3. Eliminate Supplemental Pension Contributions: Many employees actually receive a "second" pension package known as the "Supplemental Pension Savings Program" (SPSP). Within one month of assuming office, I proposed to eliminate this duplicative program that requires city taxpayers to match a mandatory 3 percent of salary for city employees -- and further match as much as 6 percent of a voluntary contribution. I was thrilled when we were able to negotiate the elimination of this perk for one labor union. However, two other unions and senior management continue to receive this program. City leaders should finish the job of suspending the SPSP program entirely.
4. End Terminal Leave Benefits: Several city employee groups still have "terminal leave" -- wherein city employees continue to accrue pension service credits after they retire -- based on their vacation and personal leave payouts. This policy is not vested and can be changed through labor negotiations -- and would help reduce our pension costs. The savings for taxpayers do not stop there. In addition to pension savings, taxpayers would save on other benefits provided during terminal leave such as holiday pay, workers compensation, and disability insurance.
5. Finish Reforming the DROP Program: The city still has not completed a cost-neutrality study of the notorious "double-dipping" Deferred Retirement Option Plan (DROP) -- which could open the door to significant taxpayer savings. Worse, a legal dispute with the pension board has held up the elimination of the DROP program for several groups of city employees.
Implementing these reforms -- which can all legally be achieved through labor negotiations -- will save taxpayers more than $25 million starting in FY 2012 alone.
City leaders should also continue to examine all pension benefits to ensure they were properly granted and administered -- to determine if reforms can be made to any benefits currently presumed to be "vested" or legally untouchable. Moreover, city leaders should be carefully watching the pension reform program undertaken by Orange County -- which may provide a legal vehicle for allowing city employees to "opt-out" of costly benefit packages into more affordable ones.
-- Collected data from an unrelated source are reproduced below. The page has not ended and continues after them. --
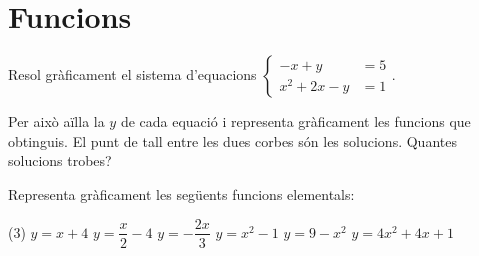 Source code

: \documentclass{article}
\let\frac\dfrac
\begin{document}
  
  \section{Funcions}
  
  \begin{mylist}
  	
  	\item Resol gràficament el sistema d'equacions 
  	$ \left\{ \begin{array}{rl}
  	-x+y &= 5 \\ x^2+2x-y&=1
  	\end{array} \right.$.
  	
  	Per això aïlla la $y$ de cada equació i representa gràficament les funcions que obtinguis. El punt de tall entre les dues corbes són les solucions. Quantes solucions trobes?
  	
  	\item Representa gràficament les següents funcions elementals:
  	
  	\begin{tasks}(3)
  		\task $y=x+4$
  		\task $y=\frac{x}{2}-4$
  		\task $y=-\frac{2x}{3}$
  		\task $y=x^2-1$
  		\task $y=9-x^2$	
  		\task $y=4x^2+4x+1$
  	\end{tasks} 
  	
  \end{mylist}
  \newpage
  \setcounter{myenumi}{0}
\end{document}
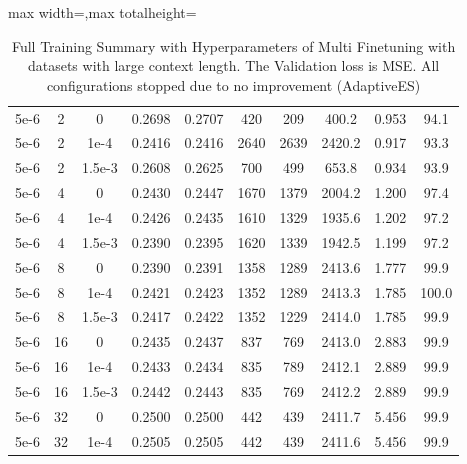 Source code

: \begin{table}[p]
\begin{adjustbox}{max width=\textwidth,max totalheight=\textheight}
\begin{tabular}{cccccccccc}
5e-6&2&0&0.2698&0.2707&420&209&400.2&0.953&94.1\\
5e-6&2&1e-4&0.2416&0.2416&2640&2639&2420.2&0.917&93.3\\
5e-6&2&1.5e-3&0.2608&0.2625&700&499&653.8&0.934&93.9\\
5e-6&4&0&0.2430&0.2447&1670&1379&2004.2&1.200&97.4\\
5e-6&4&1e-4&0.2426&0.2435&1610&1329&1935.6&1.202&97.2\\
5e-6&4&1.5e-3&0.2390&0.2395&1620&1339&1942.5&1.199&97.2\\
5e-6&8&0&0.2390&0.2391&1358&1289&2413.6&1.777&99.9\\
5e-6&8&1e-4&0.2421&0.2423&1352&1289&2413.3&1.785&100.0\\
5e-6&8&1.5e-3&0.2417&0.2422&1352&1229&2414.0&1.785&99.9\\
5e-6&16&0&0.2435&0.2437&837&769&2413.0&2.883&99.9\\
5e-6&16&1e-4&0.2433&0.2434&835&789&2412.1&2.889&99.9\\
5e-6&16&1.5e-3&0.2442&0.2443&835&769&2412.2&2.889&99.9\\
5e-6&32&0&0.2500&0.2500&442&439&2411.7&5.456&99.9\\
5e-6&32&1e-4&0.2505&0.2505&442&439&2411.6&5.456&99.9\\
\hline
\end{tabular}
\end{adjustbox}
\caption{Full Training Summary with Hyperparameters of Multi Finetuning with datasets with large context length. The Validation loss is MSE. All configurations stopped due to no improvement (AdaptiveES)}
\end{table}


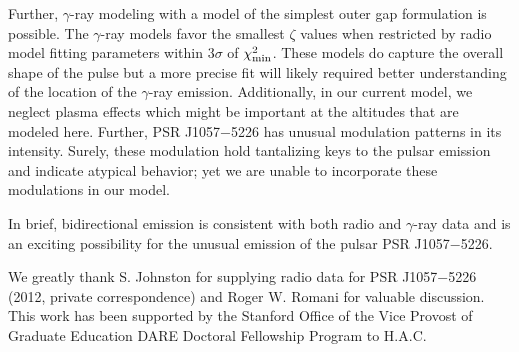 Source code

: Further, $\gamma$-ray modeling with a model of the simplest outer gap
formulation is possible.  The $\gamma$-ray models favor the smallest $\zeta$
values when restricted 
by radio model fitting parameters within
$3\sigma$ of $\chi^2_{\rm{min}}$.
These models do capture the overall shape of the pulse but a more precise fit
will likely required better understanding of the location of the $\gamma$-ray
emission.   Additionally, in our current model, we neglect plasma effects which
might be important at the altitudes that are modeled here.  Further,
PSR J1057$-$5226 has unusual modulation patterns in its intensity.  Surely, these
modulation hold tantalizing keys to the pulsar emission and indicate
atypical behavior; yet we are unable to incorporate these modulations in our
model.


In brief, bidirectional emission is consistent with both
radio and $\gamma$-ray data and is an
exciting possibility for the unusual emission
of the pulsar PSR J1057$-$5226.


\acknowledgements
We greatly thank S. Johnston for supplying radio data for PSR J1057$-$5226 (2012, private correspondence)
and Roger W. Romani for valuable discussion. This work has been 
supported by the Stanford Office of
the Vice Provost of Graduate Education DARE Doctoral
Fellowship Program to H.A.C.


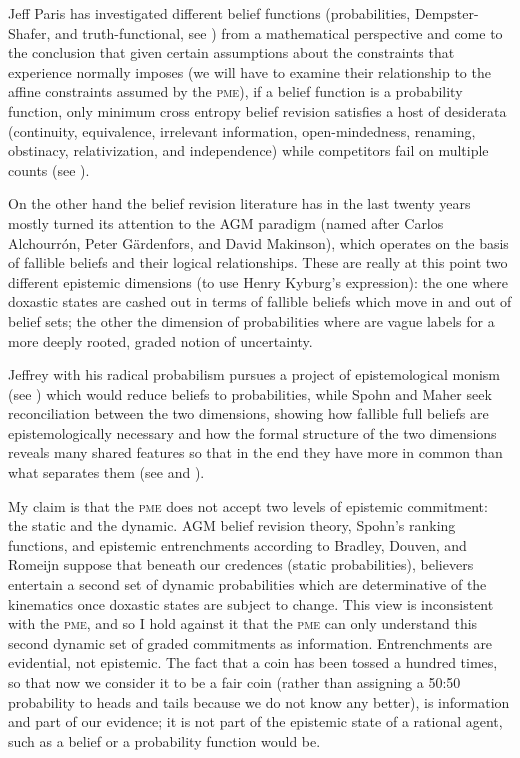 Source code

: Jeff Paris has investigated different belief functions (probabilities,
Dempster-Shafer, and truth-functional, see ) from
a mathematical perspective and come to the conclusion that given
certain assumptions about the constraints that experience normally
imposes (we will have to examine their relationship to the affine
constraints assumed by the \textsc{pme}), if a belief function is a
probability function, only minimum cross entropy belief revision
satisfies a host of desiderata (continuity, equivalence, irrelevant
information, open-mindedness, renaming, obstinacy, relativization, and
independence) while competitors fail on multiple counts (see
).

On the other hand the belief revision literature has in the last
twenty years mostly turned its attention to the AGM paradigm (named
after Carlos Alchourr{\'o}n, Peter G{\"a}rdenfors, and David
Makinson), which operates on the basis of fallible beliefs and their
logical relationships. These are really at this point two different
epistemic dimensions (to use Henry Kyburg's expression): the one where
doxastic states are cashed out in terms of fallible beliefs which move
in and out of belief sets; the other the dimension of probabilities
where  are vague labels for a more deeply rooted,
graded notion of uncertainty.

Jeffrey with his radical probabilism pursues a project of
epistemological monism (see ) which would reduce
beliefs to probabilities, while Spohn and Maher seek reconciliation
between the two dimensions, showing how fallible full beliefs are
epistemologically necessary and how the formal structure of the two
dimensions reveals many shared features so that in the end they have
more in common than what separates them (see 
and ).

My claim is that the \textsc{pme} does not accept two levels of
epistemic commitment: the static and the dynamic. AGM belief revision
theory, Spohn's ranking functions, and epistemic entrenchments
according to Bradley, Douven, and Romeijn suppose that beneath our
credences (static probabilities), believers entertain a second set of
dynamic probabilities which are determinative of the kinematics once
doxastic states are subject to change. This view is inconsistent with
the \textsc{pme}, and so I hold against it that the \textsc{pme} can
only understand this second dynamic set of graded commitments as
information. Entrenchments are evidential, not epistemic. The fact
that a coin has been tossed a hundred times, so that now we consider
it to be a fair coin (rather than assigning a 50:50 probability to
heads and tails because we do not know any better), is information and
part of our evidence; it is not part of the epistemic state of a
rational agent, such as a belief or a probability function would be.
To lay the groundwork for pension reform in future years, we must also amend the City Charter to remove an unorthodox requirement that gives city employees a de-facto veto on many changes the mayor and City Council may want to make to the pension system. Presently there are a number of benefit reforms already approved by the mayor and City Council that are being delayed partially due to this Charter provision. Every day of delay potentially costs taxpayers -- and contributes to the pension debt.
There is no silver bullet in pension reform. It will take a combination of all of these reforms to fix San Diego's pension crisis.
Nevertheless, in contrast to the sentiments of some city leaders, further pension reform can not only be legally achieved, it must be completed in order to secure our city's financial future.
DeMaio is a member of the San Diego City Council, representing Council District 5.